Get Project-Level Agreement
This is the average agreement score across all tasks in the project
Gives you a sense of overall agreement at a high level
response = ls.projects.stats.total_agreement(id=project.id)
print(f"Total Agreement for Project: {response.total_agreement*100:.2f}%")
Get Annotator-Level Agreement
This is the average agreement score across all tasks, for a specific annotator.
This can provide you information on how well a single annotator is agreeing with others in the project.
For example here we can see annotator 2 has a higher agreement across all other annotators.
response = ls.projects.stats.agreement_annotator(id=project.id, user_id=annotator1.id)
print(f"Annotator Agreement for {annotator1.email}: {response.agreement_per_annotator*100:.2f}%")
response = ls.projects.stats.agreement_annotator(id=project.id, user_id=annotator2.id)
print(f"Annotator Agreement for {annotator2.email}: {response.agreement_per_annotator*100:.2f}%")
Annotator Agreement Matrix
Using the IAA (inter-annotator-agreement) we can get a matrix of annotators in the project, and see how specific annotators agree with eachother.
response = ls.projects.stats.iaa(id=project.id)
# Plot the matrix as a table
iaa_matrix = np.array(response.iaa, dtype=float)
user_labels = [annotator_id_to_initials[u] for u in (response.users or list(range(1, iaa_matrix.shape[0] + 1)))]
# Create percentage text, hide diagonal (self-agreement)
cell_text = []
for i in range(iaa_matrix.shape[0]):
row = []
for j in range(iaa_matrix.shape[1]):
row.append("—" if i == j else f"{iaa_matrix[i, j] * 100:.0f}%")
cell_text.append(row)
fig_w = 1.5 + 0.9 * len(user_labels)
fig_h = 1.2 + 0.7 * len(user_labels)
fig, ax = plt.subplots(figsize=(fig_w, fig_h))
ax.axis("off")
table = ax.table(
cellText=cell_text,
rowLabels=user_labels,
colLabels=user_labels,
cellLoc="center",
loc="center",
)
table.auto_set_font_size(True)
#table.set_fontsize(15)
table.scale(1.5, 2)
ax.set_title("Inter-Annotator Agreement (IAA)")
plt.show()
Here we can see how differerent annotators agree with eachother, which annotators have a stronger consensus versus which annotators do not. This can give you an idea of annotator performance and allows you make decisions based on this data, such as removing certain annotators from a project, or assigning more tasks to annotators with high agreement.
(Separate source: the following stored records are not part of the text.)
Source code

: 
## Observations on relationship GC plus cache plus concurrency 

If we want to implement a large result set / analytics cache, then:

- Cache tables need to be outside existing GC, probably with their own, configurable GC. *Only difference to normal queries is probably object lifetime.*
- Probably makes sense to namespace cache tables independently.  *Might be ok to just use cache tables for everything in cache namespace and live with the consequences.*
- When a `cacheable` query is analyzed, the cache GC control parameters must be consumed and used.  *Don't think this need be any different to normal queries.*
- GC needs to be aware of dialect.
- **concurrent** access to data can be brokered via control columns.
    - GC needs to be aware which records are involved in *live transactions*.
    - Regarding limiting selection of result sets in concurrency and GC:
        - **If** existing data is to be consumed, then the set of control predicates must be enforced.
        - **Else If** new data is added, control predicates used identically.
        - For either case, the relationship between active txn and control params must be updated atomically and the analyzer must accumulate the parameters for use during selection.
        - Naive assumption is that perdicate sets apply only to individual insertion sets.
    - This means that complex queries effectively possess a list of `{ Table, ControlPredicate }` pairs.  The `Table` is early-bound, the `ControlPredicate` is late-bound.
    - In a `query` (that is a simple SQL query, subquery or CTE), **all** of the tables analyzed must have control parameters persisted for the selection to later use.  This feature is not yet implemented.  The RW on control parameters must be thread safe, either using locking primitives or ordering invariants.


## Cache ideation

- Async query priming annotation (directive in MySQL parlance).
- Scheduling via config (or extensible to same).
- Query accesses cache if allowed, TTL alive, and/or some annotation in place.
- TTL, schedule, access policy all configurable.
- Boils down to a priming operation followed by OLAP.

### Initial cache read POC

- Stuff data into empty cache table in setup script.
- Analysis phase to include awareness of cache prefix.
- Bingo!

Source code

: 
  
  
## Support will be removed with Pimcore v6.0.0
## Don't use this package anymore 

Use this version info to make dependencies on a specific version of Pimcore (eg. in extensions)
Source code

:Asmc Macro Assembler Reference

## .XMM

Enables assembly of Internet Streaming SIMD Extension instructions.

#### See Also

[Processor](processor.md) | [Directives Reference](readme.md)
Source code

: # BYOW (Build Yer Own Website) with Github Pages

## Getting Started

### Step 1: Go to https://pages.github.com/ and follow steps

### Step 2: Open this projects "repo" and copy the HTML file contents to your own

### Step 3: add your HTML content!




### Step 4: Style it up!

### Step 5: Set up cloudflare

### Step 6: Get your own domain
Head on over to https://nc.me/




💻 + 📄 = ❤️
7) Route Low-Agreement Tasks for Further Annotation
Use task-level agreement values to identify items below a configurable threshold and bulk-assign them for additional annotations (AN). This is useful to strengthen consensus on ambiguous items.
tasks = ls.tasks.list(project=project.id)
# Set a threshold for low agreement to filter tasks that we want to re-annotate - 50% for this example but in a real world project it would likely be higher
low_agreement_threshold = 0.5
tasks_to_reannotate = []
for task in tasks:
if task.agreement < low_agreement_threshold:
tasks_to_reannotate.append(task.id)
Note: This bulk assign call requires that the user we are assigning to has signed in and used the platform. If you are using the programmatic flow from above to create users, we can only assign to the current_user. If you retrieved existing annotators, we can assign to one of those (annotator1, annotator2, annotator3)
To make sure this call works for everyone using this tutorial, we will assign them to the current user
current_user_id = ls.users.get_current_user().id
selected = AssignmentsBulkAssignRequestSelectedItemsIncluded(all_=False, included=tasks_to_reannotate)
resp = ls.projects.assignments.bulk_assign(
id=project.id,
type="AN", # assign for additional annotation , also possible to assign for review using "RE"
users=[current_user_id],
selected_items=selected,
)
8) Get Task-Level Agreement and Establish Ground Truth
We can get agreement on a task-level which will help us establish ground truth based on annotator consensus
tasks = ls.tasks.list(project=project.id)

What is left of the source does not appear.